That God who runs the universe from a control panel somewhere up in a place called “heaven” is an easy god to believe in – when life is going your way. But when life turns, when tragedy comes, or when you see a photograph of starving children on the cover of a magazine and it stirs something inside you that says, “That’s not right!”, you can’t help but wonder why the man at the controls would do that, or even allow it happen.
Did God know those children on the magazine cover would end up starving? What did God know, and when did He know it, about any of the tragedies we have seen and experienced?
Without an answer to such a question, Steve Jobs – and many others – have given up on Christianity.
I think they’ve made a mistake.
You see, it’s not that Christians don’t have an answer for why bad things happen to good people. The problem is really that we have too many answers – bad answers – simplistic answers – trite answers – like the preacher I once heard who said that since God gave life to people, God has every right to take their life away.
Try arguing that theory in a human court of law defending a parent killing their child. “I gave him life, I can take it away.”
No, you can’t.
No, it’s not that Christianity has no answer to peoples’ suffering, but rather that we sometimes have too many answers and most of them are overly simplistic, blindly nonsensical, and just plain wrong.
So how do we deal with these great questions of human suffering?
Not by placing the blame “up there”, but rather by bringing the cure “down here.”
Jesus is the answer.
Now, I’m not trying to say that believing some theology about Jesus is the answer. I’m saying that if you look closely at Jesus you’ll discover that he is all about making people well. His ministry is not aimed at trying to explain away human suffering, but rather, Jesus spends his life working hard to alleviate human suffering. Jesus is not at all interested in protecting the doctrinal positions of Judaism and defending the conventional wisdom that sees God as the puppet master of the universe. No, Jesus ignores all that and instead jumps into the middle of peoples’ lives to bring about healing and reconciliation.

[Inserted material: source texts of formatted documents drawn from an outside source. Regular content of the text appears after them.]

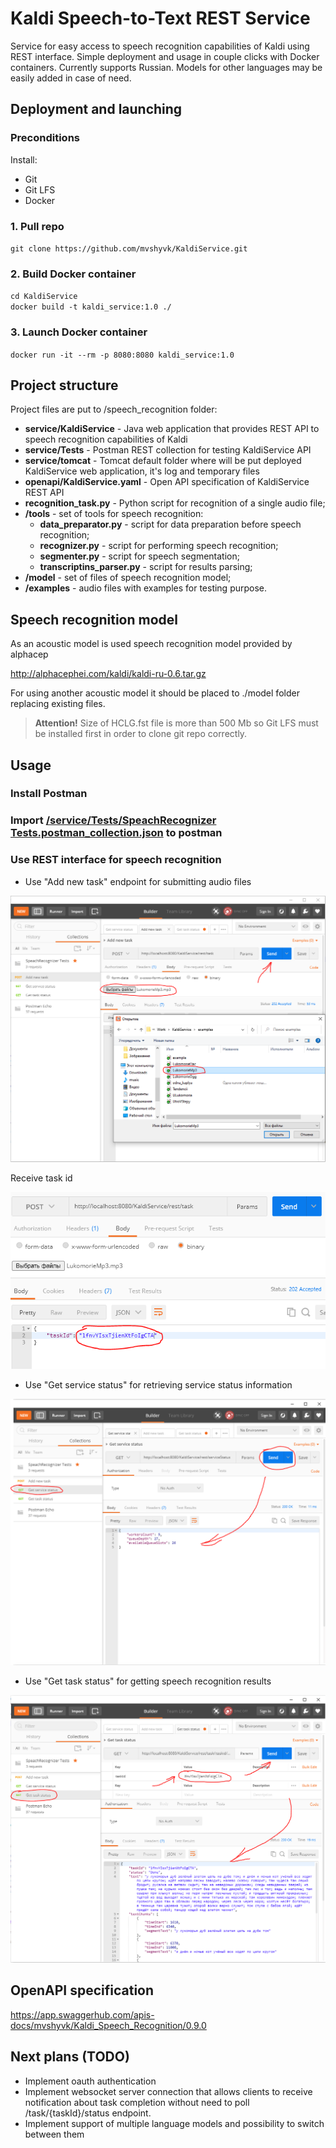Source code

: # Kaldi Speech-to-Text REST Service

Service for easy access to speech recognition capabilities of Kaldi using REST interface.
Simple deployment and usage in couple clicks with Docker containers.
Currently supports Russian. 
Models for other languages may be easily added in case of need.

## Deployment and launching

### Preconditions

Install:
* Git 
* Git LFS 
* Docker

### 1. Pull repo

`git clone https://github.com/mvshyvk/KaldiService.git`

### 2. Build Docker container

`cd KaldiService`<BR>
`docker build -t kaldi_service:1.0 ./`

### 3. Launch Docker container

`docker run -it --rm -p 8080:8080 kaldi_service:1.0`

## Project structure

Project files are put to /speech_recognition folder:
* **service/KaldiService** - Java web application that provides REST API to speech recognition capabilities of Kaldi 
* **service/Tests** - Postman REST collection for testing KaldiService API 
* **service/tomcat** - Tomcat default folder where will be put deployed KaldiService web application, it's log and temporary files
* **openapi/KaldiService.yaml** - Open API specification of KaldiService REST API
* **recognition_task.py** - Python script for recognition of a single audio file;
* **/tools** - set of tools for speech recognition:
    * **data_preparator.py** - script for data preparation before speech recognition;
    * **recognizer.py** - script for performing speech recognition;
    * **segmenter.py** - script for speech segmentation;
    * **transcriptins_parser.py** - script for results parsing;
* **/model** - set of files of speech recognition model;
* **/examples** - audio files with examples for testing purpose.

## Speech recognition model

As an acoustic model is used speech recognition model provided by alphacep

http://alphacephei.com/kaldi/kaldi-ru-0.6.tar.gz

For using another acoustic model it should be placed to ./model folder replacing existing files.

> **Attention!** Size of HCLG.fst file is more than 500 Mb so Git LFS must be installed first in order to clone git repo correctly.

## Usage
### Install Postman

### Import [/service/Tests/SpeachRecognizer Tests.postman_collection.json](https://github.com/mvshyvk/KaldiService/blob/master/service/Tests/SpeachRecognizer%20Tests.postman_collection.json) to postman

### Use REST interface for speech recognition

* Use "Add new task" endpoint for submitting audio files
<p align="center">
<img src="service/Tests/images/PostAudioFile.png">
</p>

Receive task id
<p align="center">
<img src="service/Tests/images/TaskIdResponse.png">
</p>

* Use "Get service status" for retrieving service status information
<p align="center">
<img src="service/Tests/images/ServiceStatus.png">
</p>

* Use "Get task status" for getting speech recognition results
<p align="center">
<img src="service/Tests/images/RecognitionResults.png ">
</p>

## OpenAPI specification

https://app.swaggerhub.com/apis-docs/mvshyvk/Kaldi_Speech_Recognition/0.9.0

## Next plans (TODO)

* Implement oauth authentication
* Implement websocket server connection that allows clients to receive notification about task completion without need to poll /task/{taskId}/status endpoint.
* Implement support of multiple language models and possibility to switch between them

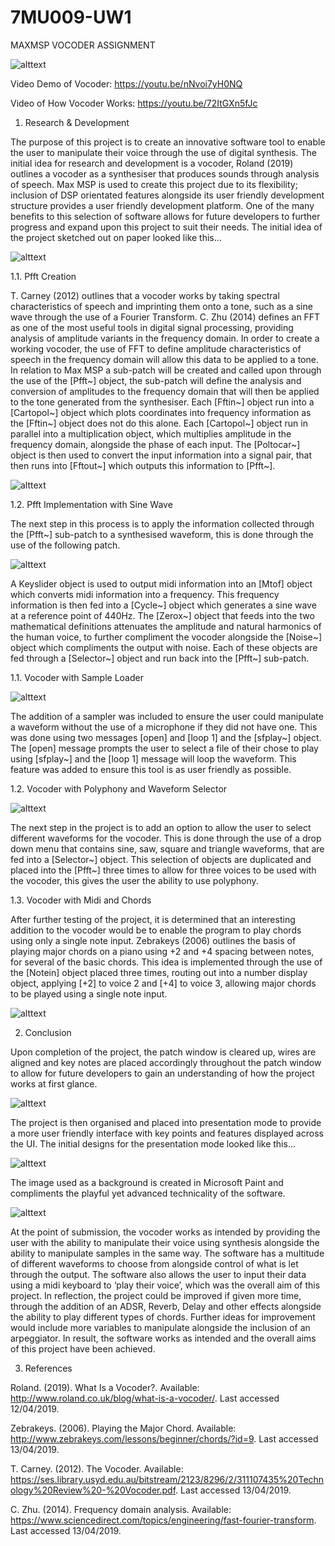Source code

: # 7MU009-UW1
MAXMSP VOCODER ASSIGNMENT

![alttext](https://i.gyazo.com/3941a2009a2bdbc12dbe11503ec9b1ea.png)

Video Demo of Vocoder: https://youtu.be/nNvoi7yH0NQ

Video of How Vocoder Works: https://youtu.be/72ItGXn5fJc

1.	Research & Development

The purpose of this project is to create an innovative software tool to enable the user to manipulate their voice through the use of digital synthesis. The initial idea for research and development is a vocoder, Roland (2019) outlines a vocoder as a synthesiser that produces sounds through analysis of speech. Max MSP is used to create this project due to its flexibility; inclusion of DSP orientated features alongside its user friendly development structure provides a user friendly development platform. One of the many benefits to this selection of software allows for future developers to further progress and expand upon this project to suit their needs. The initial idea of the project sketched out on paper looked like this...

![alttext](https://i.gyazo.com/f3d245a7cc5afdc6a1741a6b38b331b8.png)

1.1.	Pfft Creation

T. Carney (2012) outlines that a vocoder works by taking spectral characteristics of speech and imprinting them onto a tone, such as a sine wave through the use of a Fourier Transform. C. Zhu (2014) defines an FFT as one of the most useful tools in digital signal processing, providing analysis of amplitude variants in the frequency domain. In order to create a working vocoder, the use of FFT to define amplitude characteristics of speech in the frequency domain will allow this data to be applied to a tone. In relation to Max MSP a sub-patch will be created and called upon through the use of the [Pfft~] object, the sub-patch will define the analysis and conversion of amplitudes to the frequency domain that will then be applied to the tone generated from the synthesiser. Each [Fftin~] object run into a [Cartopol~] object which plots coordinates into frequency information as the [Fftin~] object does not do this alone. Each [Cartopol~] object run in parallel into a multiplication object, which multiplies amplitude in the frequency domain, alongside the phase of each input. The [Poltocar~] object is then used to convert the input information into a signal pair, that then runs into [Fftout~] which outputs this information to [Pfft~].

![alttext](https://i.gyazo.com/82cc81991a108cfa4064f1b9c04588ac.png)

1.2.	Pfft Implementation with Sine Wave

The next step in this process is to apply the information collected through the [Pfft~] sub-patch to a synthesised waveform, this is done through the use of the following patch. 

![alttext](https://i.gyazo.com/fc723dd02259c482c91bb59a05458023.png)
 
A Keyslider object is used to output midi information into an [Mtof] object which converts midi information into a frequency. This frequency information is then fed into a [Cycle~] object which generates a sine wave at a reference point of 440Hz. The [Zerox~] object that feeds into the two mathematical definitions attenuates the amplitude and natural harmonics of the human voice, to further compliment the vocoder alongside the [Noise~] object which compliments the output with noise. Each of these objects are fed through a [Selector~] object and run back into the [Pfft~] sub-patch. 

1.1.	Vocoder with Sample Loader

![alttext](https://i.gyazo.com/2f0386765644296892e466e19404fe61.png)
 
The addition of a sampler was included to ensure the user could manipulate a waveform without the use of a microphone if they did not have one. This was done using two messages [open] and [loop 1] and the [sfplay~] object. The [open] message prompts the user to select a file of their chose to play using [sfplay~] and the [loop 1] message will loop the waveform. This feature was added to ensure this tool is as user friendly as possible. 

1.2.	Vocoder with Polyphony and Waveform Selector

![alttext](https://i.gyazo.com/93cf34cbeb0275fc613f33bfae3a6c03.png)

The next step in the project is to add an option to allow the user to select different waveforms for the vocoder. This is done through the use of a drop down menu that contains sine, saw, square and triangle waveforms, that are fed into a [Selector~] object. This selection of objects are duplicated and placed into the [Pfft~] three times to allow for three voices to be used with the vocoder, this gives the user the ability to use polyphony. 

1.3.	Vocoder with Midi and Chords

After further testing of the project, it is determined that an interesting addition to the vocoder would be to enable the program to play chords using only a single note input. Zebrakeys (2006) outlines the basis of playing major chords on a piano using +2 and +4 spacing between notes, for several of the basic chords. This idea is implemented through the use of the [Notein] object placed three times, routing out into a number display object, applying [+2] to voice 2 and [+4] to voice 3, allowing major chords to be played using a single note input. 

![alttext](https://i.gyazo.com/ccefc22d5589e8efcd8ecdb9cf67eb1a.png)
 
2.	Conclusion

Upon completion of the project, the patch window is cleared up, wires are aligned and key notes are placed accordingly throughout the patch window to allow for future developers to gain an understanding of how the project works at first glance. 

![alttext](https://i.gyazo.com/43c8e5fdda7c8dcaf2766e8b117d1334.png)
 
The project is then organised and placed into presentation mode to provide a more user friendly interface with key points and features displayed across the UI. The initial designs for the presentation mode looked like this...

![alttext](https://i.gyazo.com/a71b03c7a2bdbcbf3351a0f34bb1a0e2.png)

The image used as a background is created in Microsoft Paint and compliments the playful yet advanced technicality of the software.

![alttext](https://i.gyazo.com/3941a2009a2bdbc12dbe11503ec9b1ea.png)
 
At the point of submission, the vocoder works as intended by providing the user with the ability to manipulate their voice using synthesis alongside the ability to manipulate samples in the same way. The software has a multitude of different waveforms to choose from alongside control of what is let through the output. The software also allows the user to input their data using a midi keyboard to ‘play their voice’, which was the overall aim of this project. In reflection, the project could be improved if given more time, through the addition of an ADSR, Reverb, Delay and other effects alongside the ability to play different types of chords. Further ideas for improvement would include more variables to manipulate alongside the inclusion of an arpeggiator. In result, the software works as intended and the overall aims of this project have been achieved. 

3.	References

Roland. (2019). What Is a Vocoder?. Available: http://www.roland.co.uk/blog/what-is-a-vocoder/. Last accessed 12/04/2019.

Zebrakeys. (2006). Playing the Major Chord. Available: http://www.zebrakeys.com/lessons/beginner/chords/?id=9. Last accessed 13/04/2019.

T. Carney. (2012). The Vocoder. Available: https://ses.library.usyd.edu.au/bitstream/2123/8296/2/311107435%20Technology%20Review%20-%20Vocoder.pdf. Last accessed 13/04/2019.

C. Zhu. (2014). Frequency domain analysis. Available: https://www.sciencedirect.com/topics/engineering/fast-fourier-transform. Last accessed 13/04/2019.
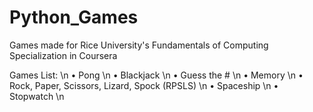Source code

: # Python_Games
Games made for Rice University's Fundamentals of Computing Specialization in Coursera

Games List: \n 
  •	Pong \n
  •	Blackjack \n
  •	Guess the # \n
  •	Memory \n
  •	Rock, Paper, Scissors, Lizard, Spock (RPSLS) \n
  •	Spaceship \n
  •	Stopwatch \n
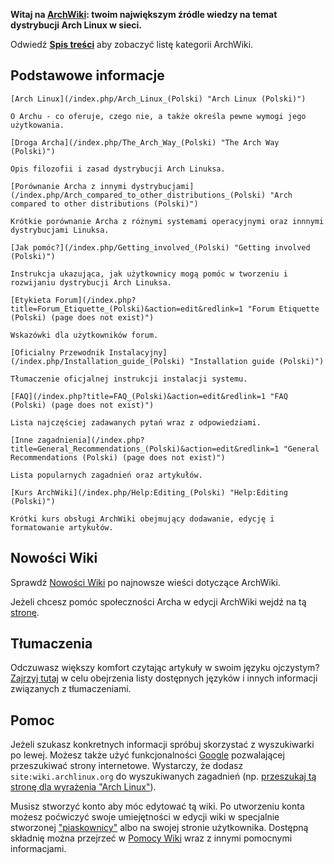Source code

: **Witaj na [ArchWiki](/index.php/AboutWiki "AboutWiki"): twoim największym źródle wiedzy na temat dystrybucji Arch Linux w sieci.**

Odwiedź **[Spis treści](/index.php/Table_of_contents_(Polski) "Table of contents (Polski)")** aby zobaczyć listę kategorii ArchWiki.

## Podstawowe informacje

	[Arch Linux](/index.php/Arch_Linux_(Polski) "Arch Linux (Polski)")

	O Archu - co oferuje, czego nie, a także określa pewne wymogi jego użytkowania.

	[Droga Archa](/index.php/The_Arch_Way_(Polski) "The Arch Way (Polski)")

	Opis filozofii i zasad dystrybucji Arch Linuksa.

	[Porównanie Archa z innymi dystrybucjami](/index.php/Arch_compared_to_other_distributions_(Polski) "Arch compared to other distributions (Polski)")

	Krótkie porównanie Archa z różnymi systemami operacyjnymi oraz innnymi dystrybucjami Linuksa.

	[Jak pomóc?](/index.php/Getting_involved_(Polski) "Getting involved (Polski)")

	Instrukcja ukazująca, jak użytkownicy mogą pomóc w tworzeniu i rozwijaniu dystrybucji Arch Linuksa.

	[Etykieta Forum](/index.php?title=Forum_Etiquette_(Polski)&action=edit&redlink=1 "Forum Etiquette (Polski) (page does not exist)")

	Wskazówki dla użytkowników forum.

	[Oficialny Przewodnik Instalacyjny](/index.php/Installation_guide_(Polski) "Installation guide (Polski)")

	Tłumaczenie oficjalnej instrukcji instalacji systemu.

	[FAQ](/index.php?title=FAQ_(Polski)&action=edit&redlink=1 "FAQ (Polski) (page does not exist)")

	Lista najczęściej zadawanych pytań wraz z odpowiedziami.

	[Inne zagadnienia](/index.php?title=General_Recommendations_(Polski)&action=edit&redlink=1 "General Recommendations (Polski) (page does not exist)")

	Lista popularnych zagadnień oraz artykułów.

	[Kurs ArchWiki](/index.php/Help:Editing_(Polski) "Help:Editing (Polski)")

	Krótki kurs obsługi ArchWiki obejmujący dodawanie, edycję i formatowanie artykułów.

## Nowości Wiki

Sprawdź [Nowości Wiki](/index.php?title=Wiki_News_(Polski)&action=edit&redlink=1 "Wiki News (Polski) (page does not exist)") po najnowsze wieści dotyczące ArchWiki.

Jeżeli chcesz pomóc społeczności Archa w edycji ArchWiki wejdź na tą [stronę](/index.php/Getting_involved_(Polski)#Wiki "Getting involved (Polski)").

## Tłumaczenia

Odczuwasz większy komfort czytając artykuły w swoim języku ojczystym? [Zajrzyj tutaj](/index.php?title=Help:I18n_(Polski)&action=edit&redlink=1 "Help:I18n (Polski) (page does not exist)") w celu obejrzenia listy dostępnych języków i innych informacji związanych z tłumaczeniami.

## Pomoc

Jeżeli szukasz konkretnych informacji spróbuj skorzystać z wyszukiwarki po lewej. Możesz także użyć funkcjonalności [Google](http://www.google.com/) pozwalającej przeszukiwać strony internetowe. Wystarczy, że dodasz `site:wiki.archlinux.org` do wyszukiwanych zagadnień (np. [przeszukaj tą stronę dla wyrażenia "Arch Linux"](http://www.lmgtfy.com/?q=Arch+Linux+site%3Awiki.archlinux.org)).

Musisz stworzyć konto aby móc edytować tą wiki. Po utworzeniu konta możesz poćwiczyć swoje umiejętności w edycji wiki w specjalnie stworzonej ["piaskownicy"](/index.php/Sandbox "Sandbox") albo na swojej stronie użytkownika. Dostępną składnię można przejrzeć w [Pomocy Wiki](/index.php?title=Category:Help_(Polski)&action=edit&redlink=1 "Category:Help (Polski) (page does not exist)") wraz z innymi pomocnymi informacjami.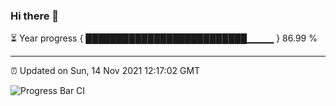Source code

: ### Hi there 👋

⏳ Year progress { ██████████████████████████▁▁▁▁ } 86.99 %

---

⏰ Updated on Sun, 14 Nov 2021 12:17:02 GMT

![Progress Bar CI](https://github.com/liununu/liununu/workflows/Progress%20Bar%20CI/badge.svg)

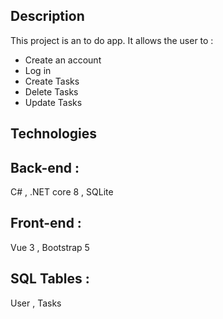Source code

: ## Description 

This project is an to do app. It allows the user to :
- Create an account
- Log in
- Create Tasks
- Delete Tasks
- Update Tasks

## Technologies 

## Back-end : 
C# , .NET core 8 , SQLite 
## Front-end :
Vue 3 , Bootstrap 5 
## SQL Tables :
User , Tasks 
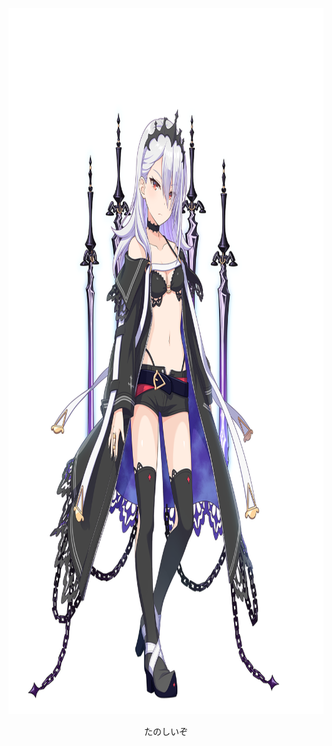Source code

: <p align="center">
	<img width="1364" height="1130" src="a1.png">

<p align="center">
        たのしいぞ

And those who saw Jesus with their own eyes came to two wonderful conclusions: this is what God is like, and this is the life we are called to live.
And that life of responding to human need and suffering, bringing healing and reconciliation to the world, became a movement of people known in the early years as “The Way”, and eventually was given the name, “Christianity.”
You see, Steve Jobs had it wrong. Christianity is not about finding simple religious answers to life’s most profound questions. Christianity is not an explanation. It is a way of life – an active faith through which we are called to be the presence of Christ where we live, getting involved in healing human suffering, and getting busy transforming the world into a planet of justice and wholeness where ALL God’s children enjoy the fullness of life. Steve Jobs had it wrong because he didn’t understand what Christianity is.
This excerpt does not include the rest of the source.